Defending the defender of the public enemy. The Croissant case
Defending the defender of the public enemy. The Croissant case
The Croissant affair can be considered as a turning point – albeit largely forgotten today – in the political history of 1970s Europe. Klaus Croissant was a lawyer in Stuttgart ; his clientele at the time was mainly composed of political activists, including members of Andreas Baader’s Red Army Fraction. Croissant was accused by the German authorities of being the accomplice of his clients’ political activities, providing them with organizational resources and means of communication, therefore making it possible for them to organize a joint hunger strike. Confronted with judicial prosecution and professional sanctions, including the forced dismissal of the defense in the Stammheim trial, Croissant chose to flee his country in July 1977 and to ask for political asylum in France.
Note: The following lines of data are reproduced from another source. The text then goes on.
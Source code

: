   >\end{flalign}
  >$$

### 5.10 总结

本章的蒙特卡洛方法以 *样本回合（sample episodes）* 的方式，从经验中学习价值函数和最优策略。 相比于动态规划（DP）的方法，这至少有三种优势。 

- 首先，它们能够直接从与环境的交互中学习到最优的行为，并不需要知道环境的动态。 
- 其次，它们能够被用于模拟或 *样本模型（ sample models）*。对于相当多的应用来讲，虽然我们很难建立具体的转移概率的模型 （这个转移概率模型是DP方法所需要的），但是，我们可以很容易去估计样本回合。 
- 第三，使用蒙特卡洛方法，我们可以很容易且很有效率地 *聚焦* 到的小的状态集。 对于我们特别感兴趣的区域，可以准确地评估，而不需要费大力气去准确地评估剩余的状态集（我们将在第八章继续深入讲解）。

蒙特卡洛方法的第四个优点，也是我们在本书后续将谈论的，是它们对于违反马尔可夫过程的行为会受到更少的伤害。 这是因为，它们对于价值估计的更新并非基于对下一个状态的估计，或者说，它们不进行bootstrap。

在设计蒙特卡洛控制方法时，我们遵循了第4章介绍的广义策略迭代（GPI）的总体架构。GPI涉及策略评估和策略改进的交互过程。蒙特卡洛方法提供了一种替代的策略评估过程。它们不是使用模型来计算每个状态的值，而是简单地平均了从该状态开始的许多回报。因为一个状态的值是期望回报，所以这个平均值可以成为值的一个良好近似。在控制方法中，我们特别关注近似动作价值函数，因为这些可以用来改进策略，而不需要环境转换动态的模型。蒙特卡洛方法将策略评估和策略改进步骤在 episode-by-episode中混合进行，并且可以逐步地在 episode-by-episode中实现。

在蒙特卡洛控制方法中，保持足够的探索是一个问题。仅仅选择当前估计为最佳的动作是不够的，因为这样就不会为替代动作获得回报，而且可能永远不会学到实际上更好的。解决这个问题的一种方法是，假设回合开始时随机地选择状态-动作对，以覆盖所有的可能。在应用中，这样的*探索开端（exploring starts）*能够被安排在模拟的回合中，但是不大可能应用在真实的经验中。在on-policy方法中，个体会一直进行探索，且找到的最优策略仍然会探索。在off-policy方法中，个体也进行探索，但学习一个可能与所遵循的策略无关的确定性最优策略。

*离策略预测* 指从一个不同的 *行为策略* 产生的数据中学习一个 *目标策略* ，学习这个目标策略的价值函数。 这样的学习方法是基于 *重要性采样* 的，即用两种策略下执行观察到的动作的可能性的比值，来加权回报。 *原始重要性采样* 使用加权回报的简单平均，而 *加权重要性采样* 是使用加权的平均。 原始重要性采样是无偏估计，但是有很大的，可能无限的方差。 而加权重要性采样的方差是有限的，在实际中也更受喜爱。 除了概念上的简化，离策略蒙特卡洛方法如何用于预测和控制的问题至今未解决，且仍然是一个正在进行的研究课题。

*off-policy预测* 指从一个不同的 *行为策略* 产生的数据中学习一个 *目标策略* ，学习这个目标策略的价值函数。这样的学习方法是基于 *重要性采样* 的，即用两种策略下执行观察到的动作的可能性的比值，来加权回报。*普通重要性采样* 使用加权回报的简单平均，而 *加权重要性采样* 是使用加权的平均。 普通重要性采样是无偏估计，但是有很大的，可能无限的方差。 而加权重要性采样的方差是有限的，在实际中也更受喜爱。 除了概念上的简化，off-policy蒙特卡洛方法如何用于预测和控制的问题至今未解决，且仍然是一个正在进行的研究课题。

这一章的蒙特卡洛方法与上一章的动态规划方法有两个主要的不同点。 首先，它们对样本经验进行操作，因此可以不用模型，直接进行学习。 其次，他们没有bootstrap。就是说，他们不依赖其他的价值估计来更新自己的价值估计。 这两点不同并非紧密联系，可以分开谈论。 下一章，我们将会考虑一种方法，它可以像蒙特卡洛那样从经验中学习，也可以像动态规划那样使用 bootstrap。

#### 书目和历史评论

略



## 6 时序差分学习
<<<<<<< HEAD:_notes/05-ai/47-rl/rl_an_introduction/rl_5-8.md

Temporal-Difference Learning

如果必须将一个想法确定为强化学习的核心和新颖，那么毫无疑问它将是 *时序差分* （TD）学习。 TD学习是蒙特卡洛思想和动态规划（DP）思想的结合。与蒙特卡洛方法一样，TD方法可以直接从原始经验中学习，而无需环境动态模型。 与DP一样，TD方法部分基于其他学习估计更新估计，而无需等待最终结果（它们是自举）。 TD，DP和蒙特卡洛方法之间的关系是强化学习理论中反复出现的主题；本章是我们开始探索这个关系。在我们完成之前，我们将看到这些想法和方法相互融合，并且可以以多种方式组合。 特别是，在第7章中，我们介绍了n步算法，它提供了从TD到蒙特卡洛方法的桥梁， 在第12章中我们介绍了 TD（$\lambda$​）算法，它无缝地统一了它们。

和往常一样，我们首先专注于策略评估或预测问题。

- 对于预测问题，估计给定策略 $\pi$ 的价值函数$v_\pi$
This particular episode as well as the subsequent political and legal mobilization in France on behalf of Croissant’s case – against the extradition procedure launched by the Federal Republic of Germany and finally carried out on November, 16, 1977 – will provide the main focus of the article. As it reveals the complex relationship of the French left with Germany as well as the stakes of the defense of defense for lawyers, the case provides a good example of the tensions inherent to the assimilation of the defense of terrorists with the defense of terrorism in a democratic state.